Lunar Power Grab


Adam Paul's and Scott Smith's hilarious short comedy "King of the Moon" has a simple premise at its heart. As Paul's Buzz Aldrin says to Smith's Neil Armstrong, "There are no parades for the second man on the moon."

The play, one of 50 being performed at the Sixth Annual NoHo Arts Festival this weekend, recreates the tension that could have built up inside Apollo 11 as Armstrong waited to make history and Aldrin to become a footnote in it.

Given its first readings at the Road Theatre in North Hollywood, "King of the Moon" recently ran for four standing-room-only performances at the HBO Workspace, off Melrose Avenue. It is the first play-writing effort by the actors, who have been friends since they were students at San Francisco's American Conservatory Theater.

A Van Nuys resident, Smith says the play was conceived in 1994, when every media outlet in the country was interviewing Armstrong and Aldrin on the 25th anniversary of their famous flight. Smith watched as Aldrin was asked by a TV reporter how it was decided who would be the first man out. "Buzz gave a very official answer, but there was something in his voice," he says.

Intrigued, Paul and Smith began researching the flight and the two astronauts. They came up with a wealth of factoids that ended up being put to good comic use in the play, such as Aldrin's father's 1936 trip to Berlin on the Hindenburg.

And from the official transcripts of the flight, obtained from NASA, the writers learned the astronauts were supposed to take a nap before walking on the moon. In fact, understandably eager to leave their vehicle, the astronauts decided to skip the nap and let Armstrong take his famous "One small step for man, one giant leap for mankind."

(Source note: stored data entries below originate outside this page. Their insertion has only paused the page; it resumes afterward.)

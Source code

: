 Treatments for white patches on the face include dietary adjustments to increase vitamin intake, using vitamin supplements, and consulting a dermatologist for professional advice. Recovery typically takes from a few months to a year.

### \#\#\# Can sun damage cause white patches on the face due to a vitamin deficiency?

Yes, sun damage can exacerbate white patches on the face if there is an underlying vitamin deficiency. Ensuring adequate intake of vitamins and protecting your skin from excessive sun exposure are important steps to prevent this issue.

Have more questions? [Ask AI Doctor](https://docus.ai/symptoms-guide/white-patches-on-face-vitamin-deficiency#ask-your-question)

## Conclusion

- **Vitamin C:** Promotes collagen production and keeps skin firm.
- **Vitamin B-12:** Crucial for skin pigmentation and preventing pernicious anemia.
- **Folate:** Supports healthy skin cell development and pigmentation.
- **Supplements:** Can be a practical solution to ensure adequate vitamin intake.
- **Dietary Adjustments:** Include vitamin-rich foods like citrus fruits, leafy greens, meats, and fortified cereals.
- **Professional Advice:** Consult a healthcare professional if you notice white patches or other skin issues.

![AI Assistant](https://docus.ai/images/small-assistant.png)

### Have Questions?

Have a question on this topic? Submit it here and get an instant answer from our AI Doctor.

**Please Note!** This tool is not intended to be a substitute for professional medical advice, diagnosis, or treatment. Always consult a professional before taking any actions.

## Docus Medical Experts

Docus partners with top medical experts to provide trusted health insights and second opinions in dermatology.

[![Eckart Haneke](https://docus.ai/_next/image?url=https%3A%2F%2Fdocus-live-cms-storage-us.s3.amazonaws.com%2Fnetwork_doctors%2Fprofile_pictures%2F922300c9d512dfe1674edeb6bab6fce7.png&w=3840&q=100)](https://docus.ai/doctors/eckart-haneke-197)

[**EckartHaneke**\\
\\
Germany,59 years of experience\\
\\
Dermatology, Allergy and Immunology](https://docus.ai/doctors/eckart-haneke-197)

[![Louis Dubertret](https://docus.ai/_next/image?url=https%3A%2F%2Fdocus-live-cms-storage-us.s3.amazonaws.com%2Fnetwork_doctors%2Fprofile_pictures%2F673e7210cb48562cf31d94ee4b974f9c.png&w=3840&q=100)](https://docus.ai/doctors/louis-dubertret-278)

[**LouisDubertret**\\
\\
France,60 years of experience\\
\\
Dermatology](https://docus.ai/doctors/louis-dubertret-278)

But Paul and Smith imagined what would have happened if the astronauts had stayed inside the capsule and, instead of napping, squabbled like two little kids over who should go first. "Why wasn't I picked for the team? That's the basic issue," says Smith.

The play lets the actors explore the rivalries that are rarely acknowledged after childhood, but continue long after we stop taunting each other on the playground. Instead of the stoic astronauts of movies and TV, these two constantly jockey for power and can be as mean as Dogbert.

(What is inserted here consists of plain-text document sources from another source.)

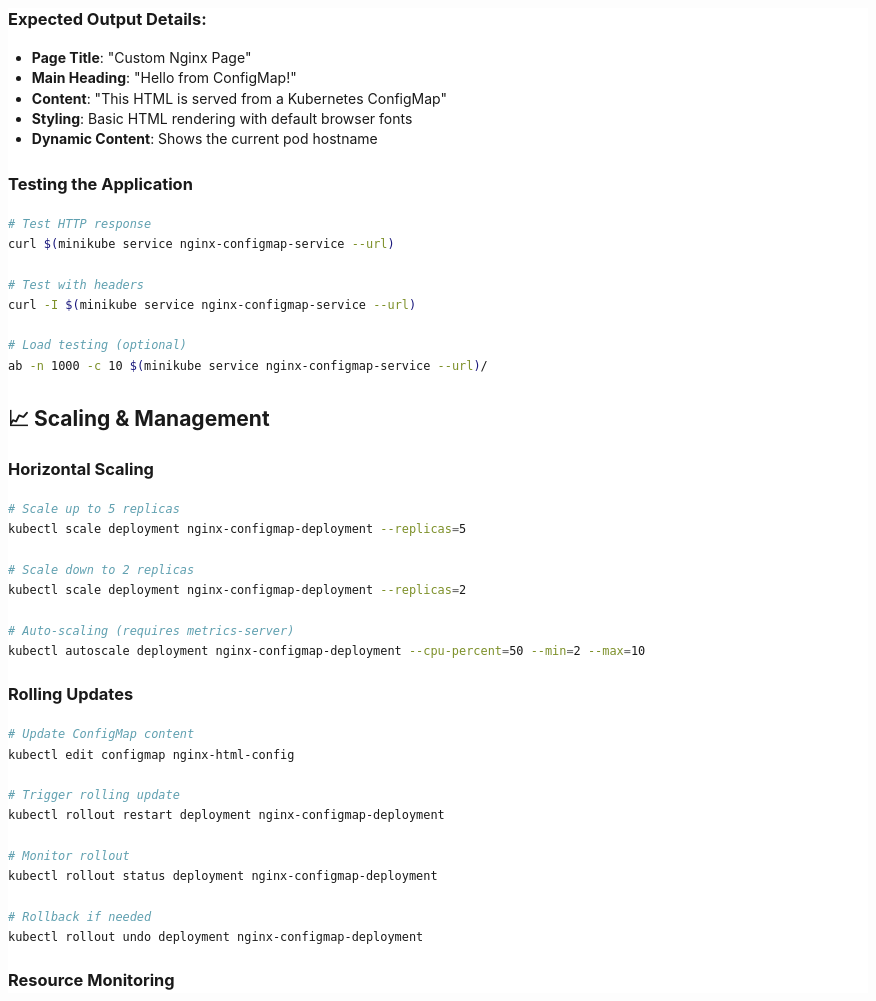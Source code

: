 ### Expected Output Details:
- **Page Title**: "Custom Nginx Page"
- **Main Heading**: "Hello from ConfigMap!"
- **Content**: "This HTML is served from a Kubernetes ConfigMap"
- **Styling**: Basic HTML rendering with default browser fonts
- **Dynamic Content**: Shows the current pod hostname

### Testing the Application

```bash
# Test HTTP response
curl $(minikube service nginx-configmap-service --url)

# Test with headers
curl -I $(minikube service nginx-configmap-service --url)

# Load testing (optional)
ab -n 1000 -c 10 $(minikube service nginx-configmap-service --url)/
```

## 📈 Scaling & Management

### Horizontal Scaling

```bash
# Scale up to 5 replicas
kubectl scale deployment nginx-configmap-deployment --replicas=5

# Scale down to 2 replicas
kubectl scale deployment nginx-configmap-deployment --replicas=2

# Auto-scaling (requires metrics-server)
kubectl autoscale deployment nginx-configmap-deployment --cpu-percent=50 --min=2 --max=10
```

### Rolling Updates

```bash
# Update ConfigMap content
kubectl edit configmap nginx-html-config

# Trigger rolling update
kubectl rollout restart deployment nginx-configmap-deployment

# Monitor rollout
kubectl rollout status deployment nginx-configmap-deployment

# Rollback if needed
kubectl rollout undo deployment nginx-configmap-deployment
```

### Resource Monitoring
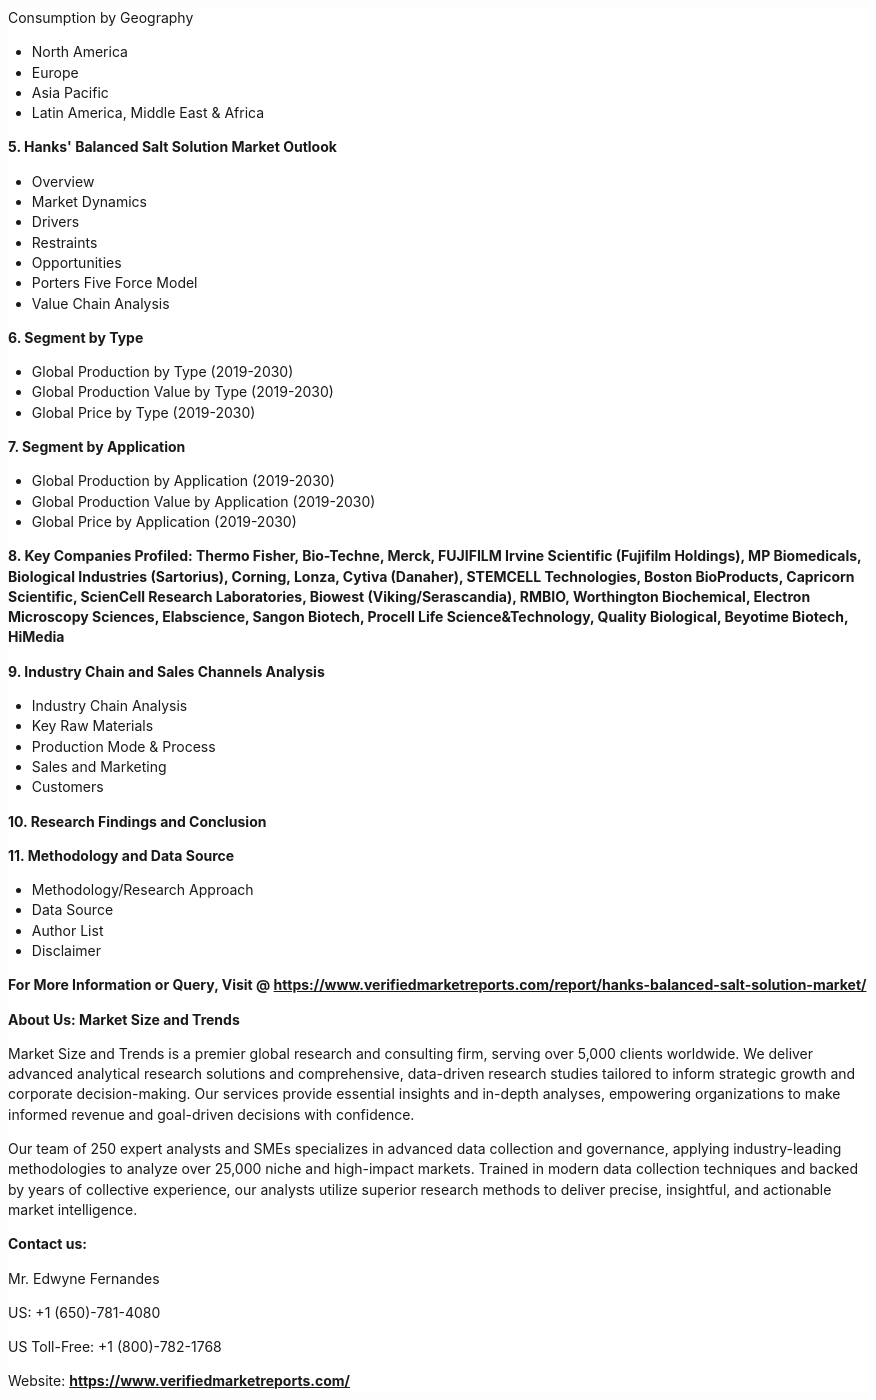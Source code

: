 Consumption by Geography</strong></p><ul> <li>North America</li> <li>Europe</li> <li>Asia Pacific</li> <li>Latin America, Middle East &amp; Africa</li></ul><p><strong>5. Hanks' Balanced Salt Solution Market Outlook</strong></p><ul><li>Overview</li><li>Market Dynamics</li><li>Drivers</li><li>Restraints</li><li>Opportunities</li><li>Porters Five Force Model</li><li>Value Chain Analysis&nbsp;</li></ul><p><strong>6. Segment by Type</strong></p><ul><li>Global Production by Type (2019-2030)</li><li>Global Production Value by Type (2019-2030)</li><li>Global Price by Type (2019-2030)</li></ul><p><strong>7. Segment by Application</strong></p><ul><li>Global Production by Application (2019-2030)</li><li>Global Production Value by Application (2019-2030)</li><li>Global Price by Application (2019-2030)</li></ul><p><strong>8. Key Companies Profiled: Thermo Fisher, Bio-Techne, Merck, FUJIFILM Irvine Scientific (Fujifilm Holdings), MP Biomedicals, Biological Industries (Sartorius), Corning, Lonza, Cytiva (Danaher), STEMCELL Technologies, Boston BioProducts, Capricorn Scientific, ScienCell Research Laboratories, Biowest (Viking/Serascandia), RMBIO, Worthington Biochemical, Electron Microscopy Sciences, Elabscience, Sangon Biotech, Procell Life Science&Technology, Quality Biological, Beyotime Biotech, HiMedia</strong></p><p><strong>9. Industry Chain and Sales Channels Analysis</strong></p><ul><li>Industry Chain Analysis</li><li>Key Raw Materials</li><li>Production Mode &amp; Process</li><li>Sales and Marketing</li><li>Customers</li></ul><p><strong>10. Research Findings and Conclusion</strong></p><p><strong>11. Methodology and Data Source</strong></p><ul><li>Methodology/Research Approach</li><li>Data Source</li><li>Author List</li><li>Disclaimer</li></ul></p><p><strong>For More Information or Query, Visit @ <a href="https://www.verifiedmarketreports.com/report/hanks-balanced-salt-solution-market/">https://www.verifiedmarketreports.com/report/hanks-balanced-salt-solution-market/</a></strong></p><p><strong>About Us: Market Size and Trends</strong></p><p>Market Size and Trends is a premier global research and consulting firm, serving over 5,000 clients worldwide. We deliver advanced analytical research solutions and comprehensive, data-driven research studies tailored to inform strategic growth and corporate decision-making. Our services provide essential insights and in-depth analyses, empowering organizations to make informed revenue and goal-driven decisions with confidence.</p><p>Our team of 250 expert analysts and SMEs specializes in advanced data collection and governance, applying industry-leading methodologies to analyze over 25,000 niche and high-impact markets. Trained in modern data collection techniques and backed by years of collective experience, our analysts utilize superior research methods to deliver precise, insightful, and actionable market intelligence.</p><p><strong>Contact us:</strong></p><p>Mr. Edwyne Fernandes</p><p>US: +1 (650)-781-4080</p><p>US Toll-Free: +1 (800)-782-1768</p><p>Website: <strong><a href="https://www.verifiedmarketreports.com/">https://www.verifiedmarketreports.com/</a></strong></p>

The play also touches on the randomness of our lives, even the lives of high-powered, in-charge types like astronauts. As Smith points out, Aldrin was certainly a contender to be king of the moon. But the spacecraft's hatch was designed so the astronauts had to emerge one at a time, and we all know who snatched the lunar crown.

Early in the writing process, Smith recalls, "We were both writing Buzz and we were neglecting Neil." To create an effective foil for the sarcastic, somewhat prissy Aldrin of their fiction, the writers found "We had to dumb Neil down a bit" and make him more of a good ol' boy, Scott says.

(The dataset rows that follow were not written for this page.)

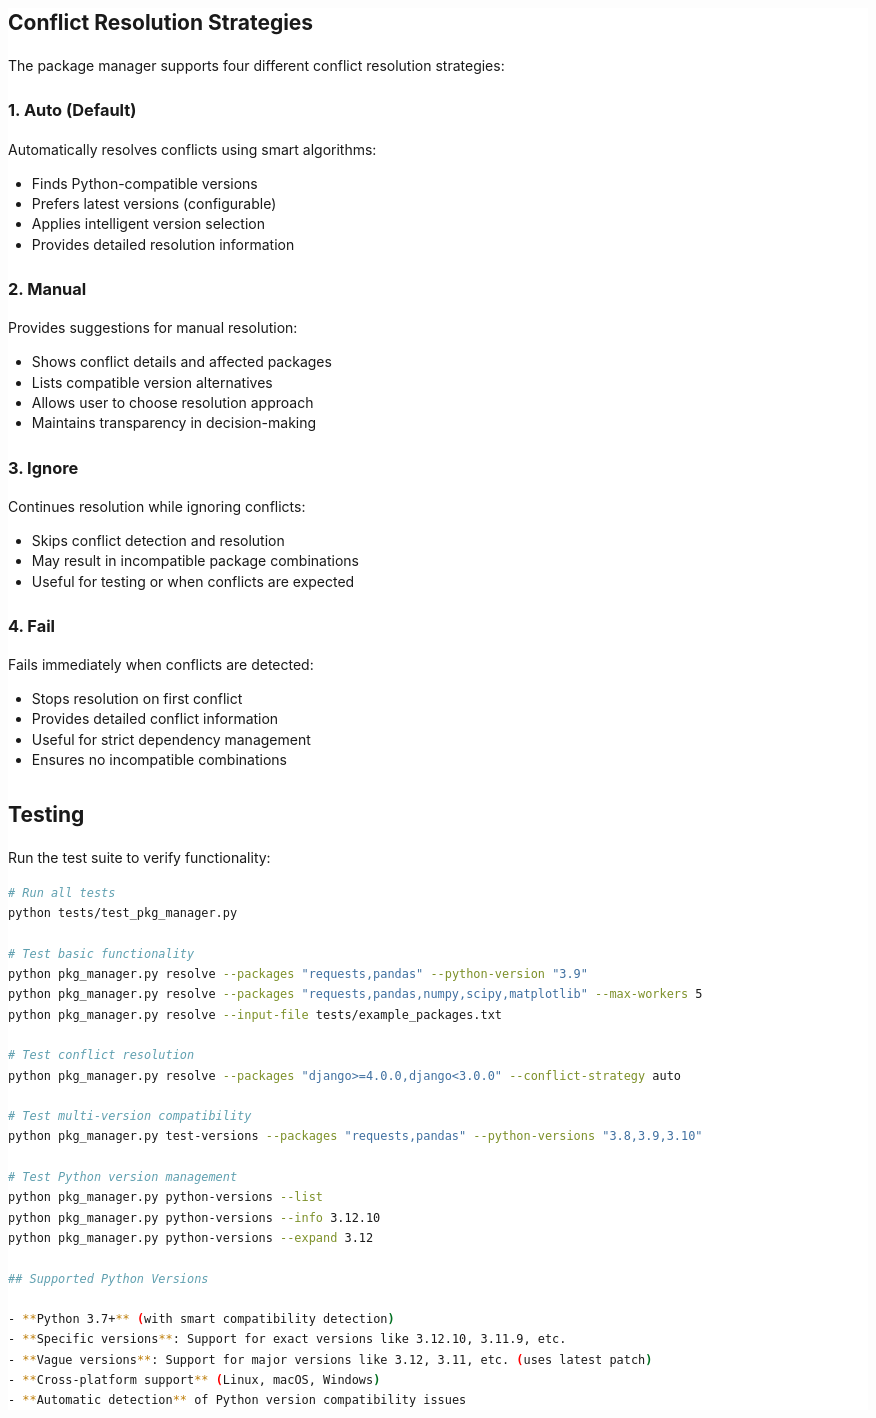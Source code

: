 ## Conflict Resolution Strategies

The package manager supports four different conflict resolution strategies:

### 1. Auto (Default)
Automatically resolves conflicts using smart algorithms:
- Finds Python-compatible versions
- Prefers latest versions (configurable)
- Applies intelligent version selection
- Provides detailed resolution information

### 2. Manual
Provides suggestions for manual resolution:
- Shows conflict details and affected packages
- Lists compatible version alternatives
- Allows user to choose resolution approach
- Maintains transparency in decision-making

### 3. Ignore
Continues resolution while ignoring conflicts:
- Skips conflict detection and resolution
- May result in incompatible package combinations
- Useful for testing or when conflicts are expected

### 4. Fail
Fails immediately when conflicts are detected:
- Stops resolution on first conflict
- Provides detailed conflict information
- Useful for strict dependency management
- Ensures no incompatible combinations

## Testing

Run the test suite to verify functionality:

```bash
# Run all tests
python tests/test_pkg_manager.py

# Test basic functionality
python pkg_manager.py resolve --packages "requests,pandas" --python-version "3.9"
python pkg_manager.py resolve --packages "requests,pandas,numpy,scipy,matplotlib" --max-workers 5
python pkg_manager.py resolve --input-file tests/example_packages.txt

# Test conflict resolution
python pkg_manager.py resolve --packages "django>=4.0.0,django<3.0.0" --conflict-strategy auto

# Test multi-version compatibility
python pkg_manager.py test-versions --packages "requests,pandas" --python-versions "3.8,3.9,3.10"

# Test Python version management
python pkg_manager.py python-versions --list
python pkg_manager.py python-versions --info 3.12.10
python pkg_manager.py python-versions --expand 3.12

## Supported Python Versions

- **Python 3.7+** (with smart compatibility detection)
- **Specific versions**: Support for exact versions like 3.12.10, 3.11.9, etc.
- **Vague versions**: Support for major versions like 3.12, 3.11, etc. (uses latest patch)
- **Cross-platform support** (Linux, macOS, Windows)
- **Automatic detection** of Python version compatibility issues
```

Instead of a realistic-looking set and authentic space-age costumes, "King of the Moon" evokes space as an entire generation of boys and girls have imagined it. This is moonshot as sleepover, which is why Smith originally dreamed of doing the play in "kids' pajamas with little silver feeties" (they couldn't find any big enough so ended up doing the play in white long johns).

"It looks like two kids playing in the basement, sitting on their dads' easy chairs," says Smith.

Smith admits he loved to play astronaut as a child. "I think it's the coolest job ever invented, and it was in science fiction before it was real," he rhapsodizes. "And I was always fascinated by the thought of someone being shot off into the void with nothing but technology to save you."

Both Paul and Smith are actors who work regularly but still need day jobs. Smith's film and TV credits include the upcoming "X-Files" movie, but he continues to work as a bartender at a Westside Hamburger Hamlet.

Paul does voice-overs and has appeared in a number of films and TV shows, but pays the rent by temping. For both, one of the great pleasures of doing "King of the Moon" has been creating a showcase for themselves.

"I think that's a mistake that a lot of actors make," says Paul. "They wait around until somebody else gives them permission to act."

Smith agrees that writing your own vehicle is a lot more rewarding than waiting for the phone to ring. Smith imagines that he and Paul will be able to reinvent and play these characters forever, even when they are as old as, say, John Glenn. They are currently writing a version for the screen.

Next, Paul and Smith want to take "King of the Moon" to New York. Wherever the project goes, Smith knows his wife and fellow actor, Elizabeth Sampson, will cheer them on. She's the perfect astronaut wife, Smith jokes: "She suffers silently and is there for us every time we launch."